MEET Burt. He’s two years old, likes to take walks with dogs and gets along with humans of all sizes. Those who know him at at the luxury farm-stay accommodation, 28 gates, call him smart, and sometimes, well, just plain awesome.

Burt has quite a large social media presence and you should also know he likes sweet treats, strawberries especially. So bring some along, and you and he will do just fine … Burt is a recent introduction to 28 gates, just outside of Gretna.

Walks on the 2200ha farm are part of the visitor experience: there’s a whole menagerie of farm animals to feed, night-time wildlife tours and trout to fish for. Don’t forget to ask for an explanation of the name, 28 gates.
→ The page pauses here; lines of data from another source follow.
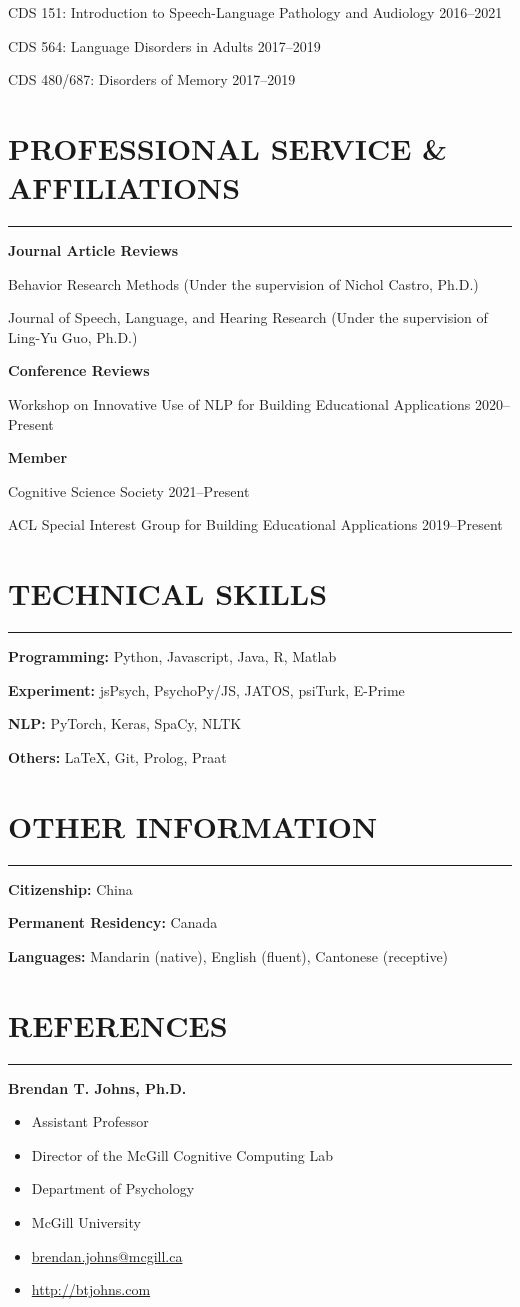 \documentclass[11pt]{article}
\newcommand{\cvsection}[1]{\vspace{-0.2cm}\section*{\Large #1}\vspace{-0.2cm}\hrule\vspace{0.2cm}}
\newcommand{\h}[1]{\hspace{15pt} #1}
\begin{document}
\h{CDS 151: Introduction to Speech-Language Pathology and Audiology} \hfill 2016--2021

\h{CDS 564: Language Disorders in Adults} \hfill 2017--2019

\h{CDS 480/687: Disorders of Memory} \hfill 2017--2019


\cvsection{PROFESSIONAL SERVICE \& AFFILIATIONS}

\textbf{Journal Article Reviews}

\h{Behavior Research Methods (Under the supervision of Nichol Castro, Ph.D.)}

\h{Journal of Speech, Language, and Hearing Research (Under the supervision of Ling-Yu Guo, Ph.D.)}

\textbf{Conference Reviews}

\h{Workshop on Innovative Use of NLP for Building Educational Applications \hfill 2020--Present}

\textbf{Member}

\h{Cognitive Science Society \hfill 2021--Present}

\h{ACL Special Interest Group for Building Educational Applications \hfill 2019--Present}



\cvsection{TECHNICAL SKILLS}

\textbf{Programming:} Python, Javascript, Java, R, Matlab

\textbf{Experiment:} jsPsych, PsychoPy/JS, JATOS, psiTurk, E-Prime

\textbf{NLP:} PyTorch, Keras, SpaCy, NLTK

\textbf{Others:} \LaTeX, Git, Prolog, Praat


\cvsection{OTHER INFORMATION}

\textbf{Citizenship:} China

\textbf{Permanent Residency:} Canada

\textbf{Languages:} Mandarin (native), English (fluent), Cantonese (receptive)


\newpage

\cvsection{REFERENCES}

\textbf{Brendan T. Johns, Ph.D.}

\begin{itemize}[leftmargin=!,labelindent=!]
    \item[] Assistant Professor
    \item[] Director of the McGill Cognitive Computing Lab
    \item[] Department of Psychology
    \item[] McGill University
    \item[] \href{mailto:brendan.johns@mcgill.ca}{brendan.johns@mcgill.ca}
    \item[] \url{http://btjohns.com}
\end{itemize}
\end{document}
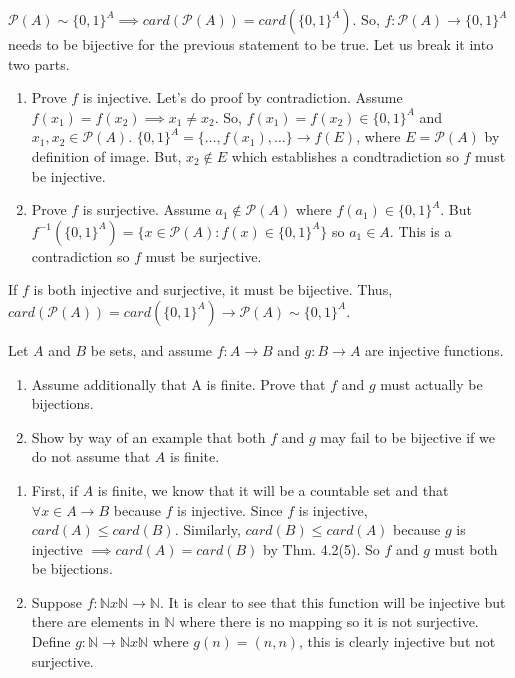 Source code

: \documentclass[12pt,letterpaper,boxed]{hmcpset}
\begin{document}
\begin{solution}
$\mathcal{P}(A) \sim \{0,1\}^{A} \implies card(\mathcal{P}(A)) = card(\{0,1\}^{A}).$ So, $f : \mathcal{P}(A) \rightarrow \{0,1\}^{A}$ needs to be bijective for the previous statement to be true. Let us break it into two parts. 
\vspace{-2mm}
\begin{enumerate}
	\itemsep0em
	\item Prove $f$ is injective. Let's do proof by contradiction. Assume $f(x_1)=f(x_2)\implies x_1 \neq x_2.$ So, $f(x_1)=f(x_2)\in\{0,1\}^{A}$ and $x_1, x_2 \in \mathcal{P}(A).$ $\{0,1\}^{A} = \{\dots,f(x_1),\dots\} \rightarrow f(E)$, where $E = \mathcal{P}(A)$ by definition of image. But, $x_2 \notin E$ which establishes a condtradiction so $f$ must be injective.
	\item Prove $f$ is surjective. Assume $a_1 \notin \mathcal{P}(A)$ where $f(a_1) \in \{0,1\}^{A}.$ But $f^{-1}(\{0,1\}^{A}) = \{x\in \mathcal{P}(A) : f(x) \in \{0,1\}^{A} \}$ so $a_1 \in A.$ This is a contradiction so $f$ must be surjective.  
\end{enumerate}
If $f$ is both injective and surjective, it must be bijective. Thus, $card(\mathcal{P}(A)) = card(\{0,1\}^{A}) \rightarrow \mathcal{P}(A) \sim \{0,1\}^{A}.$ 
\end{solution}

\begin{problem}[Exercise 4.17]
Let $A$ and $B$ be sets, and assume $f: A \rightarrow B$ and $g: B \rightarrow A$ are injective functions.
\vspace{-2mm}
\begin{enumerate}
	\itemsep0em
	\item Assume additionally that A is finite. Prove that $f$ and $g$ must actually be bijections.
	\item Show by way of an example that both $f$ and $g$ may fail to be bijective if we do not assume that $A$ is finite.
\end{enumerate}
\end{problem}

\begin{solution}
\begin{enumerate}
	\itemsep0em
	\item First, if $A$ is finite, we know that it will be a countable set and that $\forall x\in A \rightarrow B$ because $f$ is injective. Since $f$ is injective, $card(A)\leq card(B).$ Similarly, $card(B)\leq card(A)$ because $g$ is injective $\implies card(A)=card(B)$ by Thm. 4.2(5). So $f$ and $g$ must both be bijections.
	\item Suppose $f: \mathbb{N}x\mathbb{N}\rightarrow \mathbb{N}$. It is clear to see that this function will be injective but there are elements in $\mathbb{N}$ where there is no mapping so it is not surjective. Define $g: \mathbb{N}\rightarrow \mathbb{N}x\mathbb{N}$ where $g(n)=(n,n)$, this is clearly injective but not surjective.
\end{enumerate}

\end{solution}
\end{document}
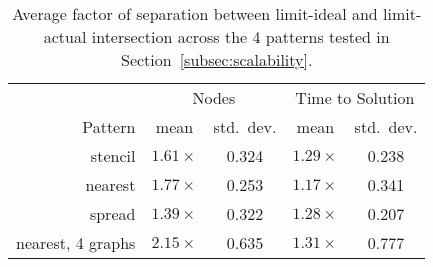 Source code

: \begin{table}[t]
\color{blue}
\centering
\small
\begin{tabular}{r | c | c | c | c}
        & \multicolumn{2}{|c|}{Nodes} & \multicolumn{2}{|c}{Time to Solution} \\
Pattern & mean & std.~dev. & mean & std.~dev. \\
\hline
stencil & $1.61\times$ & 0.324 & $1.29\times$ & 0.238 \\
nearest & $1.77\times$ & 0.253 & $1.17\times$ & 0.341 \\
spread  & $1.39\times$ & 0.322 & $1.28\times$ & 0.207 \\
nearest, 4 graphs & $2.15\times$ & 0.635 & $1.31\times$ & 0.777
\end{tabular}

\vspace{-0.20cm}
\caption{\color{blue} Average factor of separation between limit-ideal and limit-actual intersection across the 4 patterns tested in Section~\ref{subsec:scalability}.\label{tab:metg-predict-strong}}
\vspace{-0.5cm}
\end{table}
This Derwent Valley property is a place of stories, some that go back to 1862 when the area was first farmed by the forebears of current owner, Michael Parsons The story of Burt is just the latest of them. Weighing in around 40 kilos, Burt is a miniature porker, although three times the size of the dogs with whom he shares walking duties.

“He’s a pog,” says Susie Parsons, Michael’s wife. “A pig that thinks he’s a dog. He’s been raised with the dogs, and really considers himself one of them. “We had him in a fenced area when he first came to us, and he’d watch when we went off for a walk each day. Soon enough, we let him loose and he’d join in.

He was born to it, follows us everywhere.”

An average walk is about 3km, quite a distance for an animal usually confined to one paddock or one pigsty. “I always wanted a pet pig,” says Susie, Finding a miniature like Burt was not easy – the Parsons family eventually located him in South Australia, a place called Little Pig Pen.

“He’s not going to get much bigger,” she adds. “And he’s intelligent, already very easy to manage. “We’ve made sure the fences are secure, and trained him not to do that favourite activity of pigs, to go digging in the garden. It’s taken a little while, but he knows that’s out of bounds.”

His accommodation is “absolutely outdoors” she insists, where Burt has his own spot, close to his good friends, the dogs. “Burt’s diet is anything he wants, really,” she continues. “In the main, he lives off the family’s scraps, and there’s nothing he won’t eat. “And preferably something sweet, strawberries if he can.”

How do her guests deal with having a pig around? “Well, some are scared of pigs,” she says. “I don’t know whether that’s past experience or just ignorance. But they soon work out that Burt is very friendly.”

Most of her guests can go for a walk with Burt and the dogs and, if they get his seal of approval, receive Burt’s version of a fist bump, his snout in your hand. Most recently, Burt has gained something of a taste of fame, a fan base drawn by social media. It began when Burt’s picture appeared on the 28 gates Instagram page, and there was an immediate reaction. “People would say let’s see more of Burt,” says Susie.

“I was a bit dubious… I mean, our social media presence shouldn’t be all about the pig. Right?” At this point in the conversation, I look to Burt for a comment about his growing presence on social media. But he’s busy at the moment, off with the dogs for a walk.